Probabilistic Models of
Human and Machine Learning

CSCI 7222

Assignment 7

Assigned 11/3/2015
Due  11/17/2015

Goal

The goal of this assignment is to give you a first-hand appreciation of the Dirichlet process mixture model. You will use the Chinese restaurant process for computing probabilities and sampling.

Task 1

Make a graph showing the probability that a new customer will be assigned to an empty table in the CRP, as a function of the number of customers already in the restaurant.  For example, when there are 0 customers in the restaurant, the next customer -- customer 1 -- will be assigned to a new table with probability 1.  Use α = 0.5, and plot your graph for up to 500 customers.

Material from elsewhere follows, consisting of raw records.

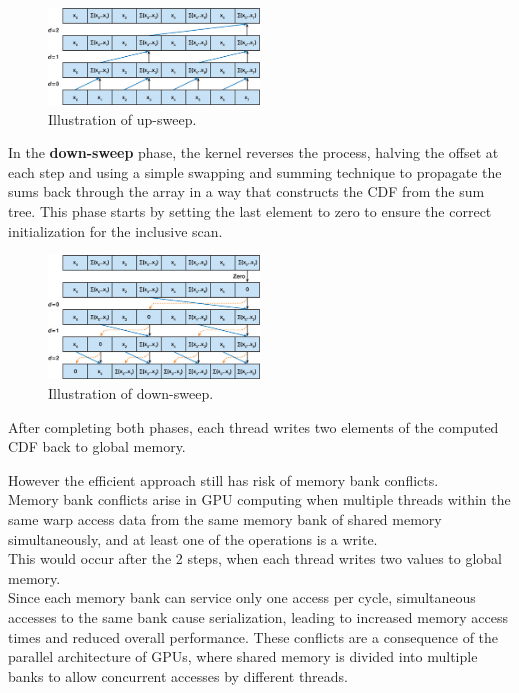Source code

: \documentclass[10pt]{article}
\begin{document}
\begin{figure}[h]
\centering
\includegraphics[width=0.5\textwidth]{images/upsweep.jpg}
\caption{Illustration of up-sweep.}
\label{fig:upsweep}
\end{figure}



In the \textbf{down-sweep} phase, the kernel reverses the process, halving the offset at each step and using a simple swapping and summing technique to propagate the sums back through the array in a way that constructs the CDF from the sum tree. This phase starts by setting the last element to zero to ensure the correct initialization for the inclusive scan. \\

\begin{figure}[h]
\centering
\includegraphics[width=0.5\textwidth]{images/downsweep.jpg}
\caption{Illustration of down-sweep.}
\label{fig:downsweep}
\end{figure}
After completing both phases, each thread writes two elements of the computed CDF back to global memory. 

However the efficient approach still has risk of memory bank conflicts.\\
Memory bank conflicts arise in GPU computing when multiple threads within the same warp access data from the same memory bank of shared memory simultaneously, and at least one of the operations is a write.\\
This would occur after the 2 steps, when each thread writes two values to global memory. \\
Since each memory bank can service only one access per cycle, simultaneous accesses to the same bank cause serialization, leading to increased memory access times and reduced overall performance. These conflicts are a consequence of the parallel architecture of GPUs, where shared memory is divided into multiple banks to allow concurrent accesses by different threads.\\
\pagebreak
\end{document}
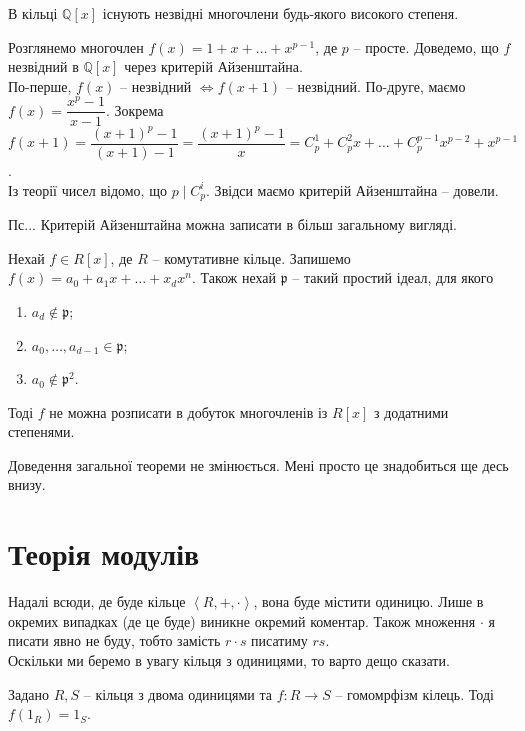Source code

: \documentclass{math_library}
\begin{document}
\begin{corollary}
В кільці $\mathbb{Q}[x]$ існують незвідні многочлени будь-якого високого степеня.
\end{corollary}

\begin{example}
Розглянемо многочлен $f(x) = 1 + x + \dots + x^{p-1}$, де $p$ -- просте. Доведемо, що $f$ незвідний в $\mathbb{Q}[x]$ через критерій Айзенштайна.\\
По-перше, $f(x)$ -- незвідний $\iff f(x+1)$ -- незвідний. По-друге, маємо $f(x) = \dfrac{x^p-1}{x-1}$. Зокрема\\
$f(x+1) = \dfrac{(x+1)^p - 1}{(x+1)-1} = \dfrac{(x+1)^p - 1}{x} = C_p^1 + C_p^2 x + \dots + C_p^{p-1} x^{p-2} + x^{p-1}$.\\
Із теорії чисел відомо, що $p \mid C_p^{i}$. Звідси маємо критерій Айзенштайна -- довели. 
\end{example}

\begin{remark}
Пс... Критерій Айзенштайна можна записати в більш загальному вигляді.
\end{remark}

\begin{theorem}
Нехай $f \in R[x]$, де $R$ -- комутативне кільце. Запишемо $f(x) = a_0 + a_1 x + \dots + x_d x^n$. Також нехай $\mathfrak{p}$ -- такий простий ідеал, для якого
\begin{enumerate}[nosep,wide=0pt,label={\arabic*-}]
\item $a_d \notin \mathfrak{p}$;
\item $a_0,\dots,a_{d-1} \in \mathfrak{p}$;
\item $a_0 \notin \mathfrak{p}^2$.
\end{enumerate}
Тоді $f$ не можна розписати в добуток многочленів із $R[x]$ з додатними степенями.
\end{theorem}

Доведення загальної теореми не змінюється. Мені просто це знадобиться ще десь внизу.

\newpage

\iffalse
\section{Теорія модулів}
Надалі всюди, де буде кільце $\left< R,+,\cdot\right>$, вона буде містити одиницю. Лише в окремих випадках (де це буде) виникне окремий коментар. Також множення $\cdot$ я писати явно не буду, тобто замість $r \cdot s$ писатиму $rs$.
\bigskip \\
Оскільки ми беремо в увагу кільця з одиницями, то варто дещо сказати.
\begin{proposition}
Задано $R,S$ -- кільця з двома одиницями та $f \colon R \to S$ -- гомомрфізм кілець. Тоді $f(1_R) = 1_S$.
\end{proposition}
\end{document}
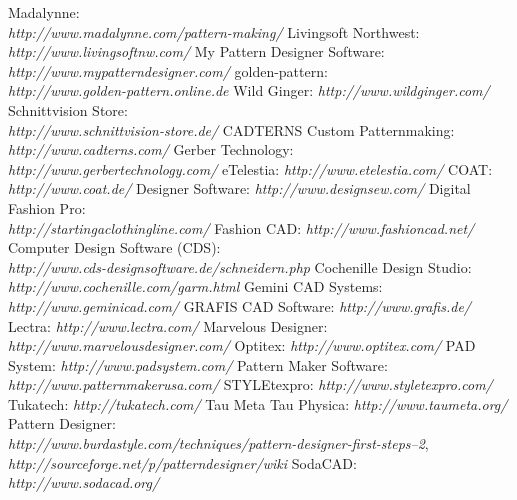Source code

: \documentclass[10pt,letterpaper]{ltugboat}
\begin{document}
\begin{thebibliography}{99}
 Madalynne:\\ \textit{http://www.madalynne.com/pattern-making/}
 Livingsoft Northwest:\\ \textit{http://www.livingsoftnw.com/}
 My Pattern Designer Software:\\ \textit{http://www.mypatterndesigner.com/‎}
 golden-pattern:\\ \textit{http://www.golden-pattern.online.de}
 Wild Ginger: \textit{http://www.wildginger.com/}
 Schnittvision Store:\\ \textit{http://www.schnittvision-store.de/}
 CADTERNS Custom Patternmaking:\\ \textit{http://www.cadterns.com/}
 Gerber Technology:\\ \textit{http://www.gerbertechnology.com/}
 eTelestia: \textit{http://www.etelestia.com/}
 COAT: \textit{http://www.coat.de/}
 Designer Software: \textit{http://www.designsew.com/}
 Digital Fashion Pro:\\ \textit{http://startingaclothingline.com/}
 Fashion CAD: \textit{http://www.fashioncad.net/}
 Computer Design Software (CDS):\\ \textit{http://www.cds-designsoftware.de/schneidern.php}
 Cochenille Design Studio:\\ \textit{http://www.cochenille.com/garm.html}
 Gemini CAD Systems:\\ \textit{http://www.geminicad.com/}
 GRAFIS CAD Software: \textit{http://www.grafis.de/}
 Lectra: \textit{http://www.lectra.com/}
 Marvelous Designer:\\ \textit{http://www.marvelousdesigner.com/}
 Optitex: \textit{http://www.optitex.com/}
 PAD System: \textit{http://www.padsystem.com/}
 Pattern Maker Software:\\ \textit{http://www.patternmakerusa.com/}
 STYLEtexpro: \textit{http://www.styletexpro.com/}
 Tukatech: \textit{http://tukatech.com/}
 Tau Meta Tau Physica: \textit{http://www.taumeta.org/}
 Pattern Designer:\\ \textit{http://www.burdastyle.com/techniques/pattern-designer-first-steps--2},\\
\textit{http://sourceforge.net/p/patterndesigner/wiki}
 SodaCAD: \textit{http://www.sodacad.org/}
\end{thebibliography}
\end{document}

Hint: If you're thinking about running a sampler, you should think again. You can compute this probability analytically.

Task 2

Using the CRP, draw samples from a Dirichlet process mixture model with Gaussian components in a 2 dimensional observation space. For this draw, use α = 0.5 and G0 = (X,Y) with X ~ Uniform(0,1) and Y ~ Uniform(0,1) specifying the Gaussian means. Use σ = 0.1 for all components. Plot some sample draws  from the DPMM with 500 points. Below are 3 examples that I generated. I color coded the points to indicate the compnent that generated the observation..
dpmm draws

Task 3 [OPTIONAL]

If you are ambitious, write a Gibbs sampler to infer the underlying clustering of a set of data points assumed to have been generated by a Dirichlet process mixture model.  I have created a set of data points either in matlab format or in raw text format. Along with the (x,y) coordinates of each point is a label indicating the cluster that generated the point.  Here are the data:
assignment 7 data


Running the sampler involves first assigning each customer (data point) to a table (cluster). Then you'll pick random customers, remove them from the restaurant, and draw from the CRP posterior to pick a new table for them.  For both the initial assignment and the re-assignment, the posterior probability of assigning a customer to a table is proportional to product of (1)  the CRP prior, which is based on table occupancies and α, and (2) the likelihood of the observed (x,y) value given estimated parameters for each table.

Several points of advice:
(1) For a customer assigned to a new table, you'll have to compute a likelihood of their observed (x,y) value. To handle this case, I drew parameters for the new (empty) table from the prior distribution G0, which yields a likelihood that is dependent on the randomly drawn cluster center from the customer's (x,y) value.
(2) In class, we discussed resampling the table assignments. But you'll also have to resample the table parameters (the cluster centers). There are two ways to do this:
You will also need to decide when to re-estimate the parameters. In my implementation, I used the maximum a posteriori estimate, which I updated immediately after any table changed state (i.e., after a customer arrived or departed).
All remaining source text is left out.